— WHAT IS REQUIRED —
Only lines holding the word "begin" are wanted from the records; copy all of them.

■ ■ ■ ■

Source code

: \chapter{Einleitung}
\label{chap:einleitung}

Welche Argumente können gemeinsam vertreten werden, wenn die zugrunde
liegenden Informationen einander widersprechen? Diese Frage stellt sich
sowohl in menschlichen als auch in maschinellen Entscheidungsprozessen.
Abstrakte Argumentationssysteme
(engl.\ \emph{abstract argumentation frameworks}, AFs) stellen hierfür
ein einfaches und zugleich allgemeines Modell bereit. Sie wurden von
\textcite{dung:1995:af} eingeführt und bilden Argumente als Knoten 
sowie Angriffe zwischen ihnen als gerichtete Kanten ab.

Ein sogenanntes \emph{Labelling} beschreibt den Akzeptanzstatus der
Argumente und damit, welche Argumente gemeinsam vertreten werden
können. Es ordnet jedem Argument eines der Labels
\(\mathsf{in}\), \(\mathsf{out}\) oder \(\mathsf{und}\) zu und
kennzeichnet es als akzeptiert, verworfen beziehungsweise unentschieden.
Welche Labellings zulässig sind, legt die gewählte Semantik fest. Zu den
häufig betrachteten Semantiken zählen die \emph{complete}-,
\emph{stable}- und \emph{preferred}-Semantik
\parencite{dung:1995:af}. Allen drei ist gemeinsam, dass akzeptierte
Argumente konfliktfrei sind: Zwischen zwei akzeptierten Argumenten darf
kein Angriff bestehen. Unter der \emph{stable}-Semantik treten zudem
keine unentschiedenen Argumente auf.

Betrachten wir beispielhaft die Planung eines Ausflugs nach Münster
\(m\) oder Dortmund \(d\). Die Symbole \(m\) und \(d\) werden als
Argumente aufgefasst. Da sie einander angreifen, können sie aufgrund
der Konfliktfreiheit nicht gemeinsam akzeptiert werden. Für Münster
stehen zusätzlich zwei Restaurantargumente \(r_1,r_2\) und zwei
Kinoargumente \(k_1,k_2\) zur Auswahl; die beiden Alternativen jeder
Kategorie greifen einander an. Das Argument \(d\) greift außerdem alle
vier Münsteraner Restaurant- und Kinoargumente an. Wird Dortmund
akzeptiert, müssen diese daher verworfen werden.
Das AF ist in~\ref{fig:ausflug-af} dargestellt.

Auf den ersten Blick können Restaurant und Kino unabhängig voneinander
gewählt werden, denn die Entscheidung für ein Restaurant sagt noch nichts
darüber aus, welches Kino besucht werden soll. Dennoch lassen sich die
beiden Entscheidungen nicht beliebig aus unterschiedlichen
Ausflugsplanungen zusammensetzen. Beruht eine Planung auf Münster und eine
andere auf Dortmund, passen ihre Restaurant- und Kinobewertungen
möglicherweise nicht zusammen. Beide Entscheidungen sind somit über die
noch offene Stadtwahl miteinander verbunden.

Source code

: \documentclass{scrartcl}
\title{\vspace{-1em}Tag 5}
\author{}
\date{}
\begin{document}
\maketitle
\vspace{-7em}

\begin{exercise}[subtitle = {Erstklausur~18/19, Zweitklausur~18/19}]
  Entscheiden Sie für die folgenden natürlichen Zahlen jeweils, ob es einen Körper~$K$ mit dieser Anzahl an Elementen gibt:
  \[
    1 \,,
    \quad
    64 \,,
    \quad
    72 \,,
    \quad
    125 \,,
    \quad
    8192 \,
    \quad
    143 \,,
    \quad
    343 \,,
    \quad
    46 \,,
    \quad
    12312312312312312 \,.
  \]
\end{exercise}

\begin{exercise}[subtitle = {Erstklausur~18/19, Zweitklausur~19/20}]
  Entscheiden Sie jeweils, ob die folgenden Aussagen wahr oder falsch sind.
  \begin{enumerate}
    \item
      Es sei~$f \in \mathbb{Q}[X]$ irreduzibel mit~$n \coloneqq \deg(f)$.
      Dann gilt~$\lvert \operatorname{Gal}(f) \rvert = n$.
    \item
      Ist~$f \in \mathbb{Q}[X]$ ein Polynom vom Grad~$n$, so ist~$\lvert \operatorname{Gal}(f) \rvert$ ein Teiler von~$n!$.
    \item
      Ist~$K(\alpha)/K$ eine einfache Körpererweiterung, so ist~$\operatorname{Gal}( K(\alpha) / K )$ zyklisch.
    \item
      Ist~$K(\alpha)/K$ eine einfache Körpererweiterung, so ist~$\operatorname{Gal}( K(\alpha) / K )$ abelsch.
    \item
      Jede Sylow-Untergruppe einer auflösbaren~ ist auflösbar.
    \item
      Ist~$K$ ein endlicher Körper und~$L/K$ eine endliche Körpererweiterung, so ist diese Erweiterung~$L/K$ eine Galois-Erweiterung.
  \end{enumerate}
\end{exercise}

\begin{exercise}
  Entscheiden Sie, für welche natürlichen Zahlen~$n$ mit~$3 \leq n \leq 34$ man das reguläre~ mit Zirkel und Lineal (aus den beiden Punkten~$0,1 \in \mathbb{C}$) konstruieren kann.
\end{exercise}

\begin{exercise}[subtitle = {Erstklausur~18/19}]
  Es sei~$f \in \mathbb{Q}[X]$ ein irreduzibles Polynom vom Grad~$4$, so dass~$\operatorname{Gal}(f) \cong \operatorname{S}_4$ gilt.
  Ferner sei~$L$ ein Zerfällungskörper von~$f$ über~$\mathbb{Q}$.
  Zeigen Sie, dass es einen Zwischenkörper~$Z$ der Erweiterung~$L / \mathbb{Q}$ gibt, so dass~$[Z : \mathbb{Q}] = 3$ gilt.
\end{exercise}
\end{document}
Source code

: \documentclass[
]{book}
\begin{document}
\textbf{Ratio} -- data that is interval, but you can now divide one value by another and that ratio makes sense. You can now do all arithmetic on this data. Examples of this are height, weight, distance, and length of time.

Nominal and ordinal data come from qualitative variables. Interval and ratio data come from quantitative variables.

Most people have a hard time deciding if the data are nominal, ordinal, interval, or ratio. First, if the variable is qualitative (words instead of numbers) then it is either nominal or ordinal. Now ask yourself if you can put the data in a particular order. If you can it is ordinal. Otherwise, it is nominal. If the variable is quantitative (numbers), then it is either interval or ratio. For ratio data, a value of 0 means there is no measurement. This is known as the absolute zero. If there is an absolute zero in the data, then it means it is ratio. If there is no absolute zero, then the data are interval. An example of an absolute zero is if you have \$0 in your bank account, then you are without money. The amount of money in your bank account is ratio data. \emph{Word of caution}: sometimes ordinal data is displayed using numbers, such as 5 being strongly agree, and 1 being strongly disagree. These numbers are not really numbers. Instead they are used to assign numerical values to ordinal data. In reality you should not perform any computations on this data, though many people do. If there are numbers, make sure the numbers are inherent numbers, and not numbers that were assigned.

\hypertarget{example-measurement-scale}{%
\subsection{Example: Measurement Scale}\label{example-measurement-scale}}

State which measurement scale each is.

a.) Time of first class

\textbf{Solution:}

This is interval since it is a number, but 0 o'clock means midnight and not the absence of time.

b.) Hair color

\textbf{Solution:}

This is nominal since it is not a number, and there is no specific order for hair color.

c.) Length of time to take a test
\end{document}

■ ■ ■ ■

— EXERCISE OUTPUT —
\begin{document}
\begin{exercise}[subtitle = {Erstklausur~18/19, Zweitklausur~18/19}]
\begin{exercise}[subtitle = {Erstklausur~18/19, Zweitklausur~19/20}]
  \begin{enumerate}
\begin{exercise}
\begin{exercise}[subtitle = {Erstklausur~18/19}]
\begin{document}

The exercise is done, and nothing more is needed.